As my work evolved to address ecological and environmental issues, I moved from museum and alternative space venues to the public domain and incorporated community-based processes. Continuing to address the built environment, I began to incorporate systems of growth—live plants and natural materials—that added an element of change and transformation within the static environments. I also began to incorporate collaborative team strategies of community-based art in order to garner participation from local residents. By combining a systems approach to include a variety of other participants, I intended to raise issues pertaining to the contemporary problems we face living on this planet: sustaining a future where technology and nature exist in a symbiotic relationship.
As I become older and wiser, I am often reminded that life is circular, driven by natural evolution. Chaos occurs, sometimes caused by natural forces, sometimes by human intervention and usually nature restores itself to balance. Growing up in Minnesota and Montana, I developed a deep respect for Native American culture. When the Europeans settled this continent, they learned many things from the Native Americans about survival. Perhaps the most important was their form of democracy; the most critical missed opportunity was their concept of sustainability.
My three beautiful daughters and deceased father constantly remind me that ‘change’ is a given. Recently, while giving one of many tours of the ‘green roof’ on campus, I was asked where my interest about green roofs derived from. I told a short story about growing up in Minneapolis and working as a roofer, then beginning university studies in landscape architecture before shifting to art. Then, how living in the Rocky Mountains changed my life forever, and although I choose urban living, it is my mission to remind the humans about the importance of being connected to nature; to be a catalyst to change and evolve conversations towards sustainability.

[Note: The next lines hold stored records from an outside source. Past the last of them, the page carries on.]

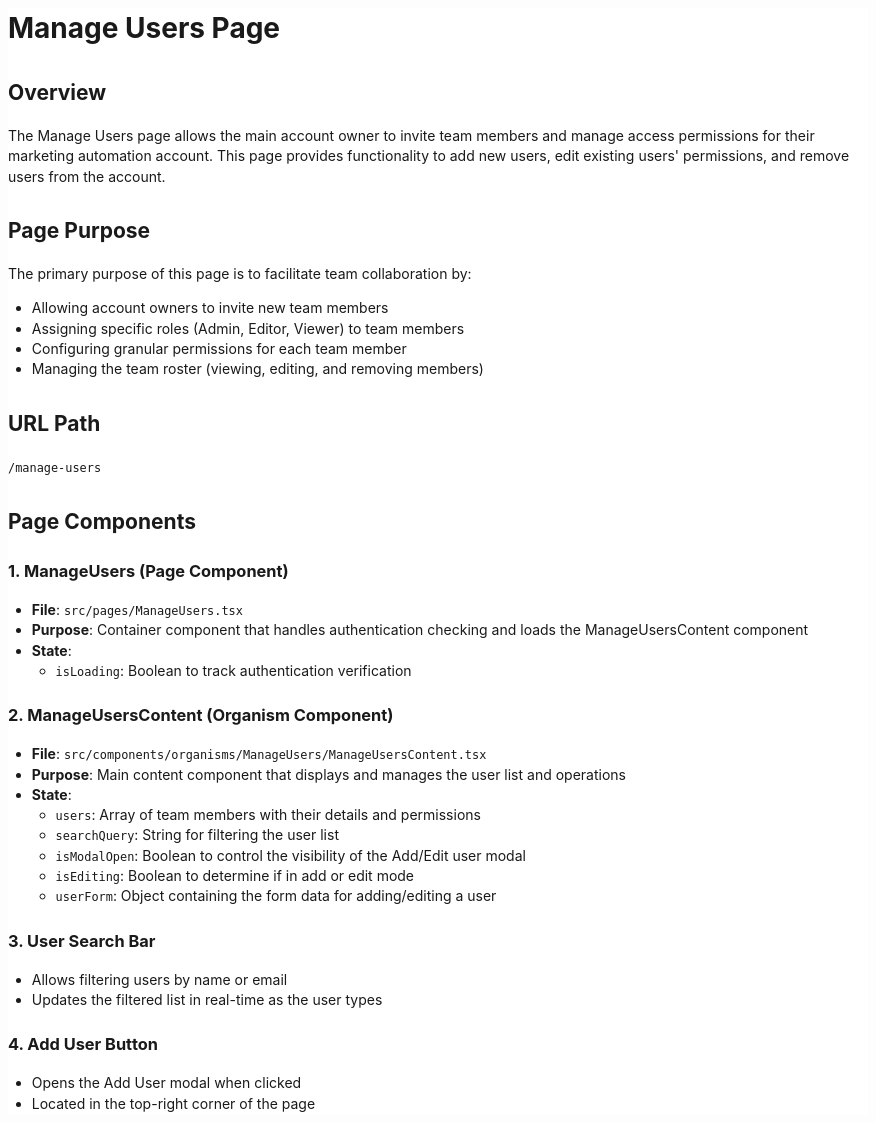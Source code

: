 # Manage Users Page

## Overview

The Manage Users page allows the main account owner to invite team members and manage access permissions for their marketing automation account. This page provides functionality to add new users, edit existing users' permissions, and remove users from the account.

## Page Purpose

The primary purpose of this page is to facilitate team collaboration by:
- Allowing account owners to invite new team members
- Assigning specific roles (Admin, Editor, Viewer) to team members
- Configuring granular permissions for each team member
- Managing the team roster (viewing, editing, and removing members)

## URL Path

```
/manage-users
```

## Page Components

### 1. ManageUsers (Page Component)
- **File**: `src/pages/ManageUsers.tsx`
- **Purpose**: Container component that handles authentication checking and loads the ManageUsersContent component
- **State**:
  - `isLoading`: Boolean to track authentication verification

### 2. ManageUsersContent (Organism Component)
- **File**: `src/components/organisms/ManageUsers/ManageUsersContent.tsx`
- **Purpose**: Main content component that displays and manages the user list and operations
- **State**:
  - `users`: Array of team members with their details and permissions
  - `searchQuery`: String for filtering the user list
  - `isModalOpen`: Boolean to control the visibility of the Add/Edit user modal
  - `isEditing`: Boolean to determine if in add or edit mode
  - `userForm`: Object containing the form data for adding/editing a user

### 3. User Search Bar
- Allows filtering users by name or email
- Updates the filtered list in real-time as the user types

### 4. Add User Button
- Opens the Add User modal when clicked
- Located in the top-right corner of the page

So here I have come full circle growing roofs and empty lots in the city, restoring streams, growing healthy food in urban food deserts, and aiding Green Infrastructure to soften the edges of the built environment in order to make life more humane and insure the future of the planet. Humans will always live in urban areas, it is constantly increasing, so why don’t we grow cities in a more creative, ecological manner? I believe it is a slow, natural process that we are finally realizing, and I am excited to be a catalyst for this positive change. I believe in the artist’s ability to make us see things from a different perspective, as well as facilitate the conversations and group dynamics necessary to insure more citizen participation in the processes of reshaping and resettling the environment; therefore the better off we will all be, including the four-leggeds, the wingeds and all green things.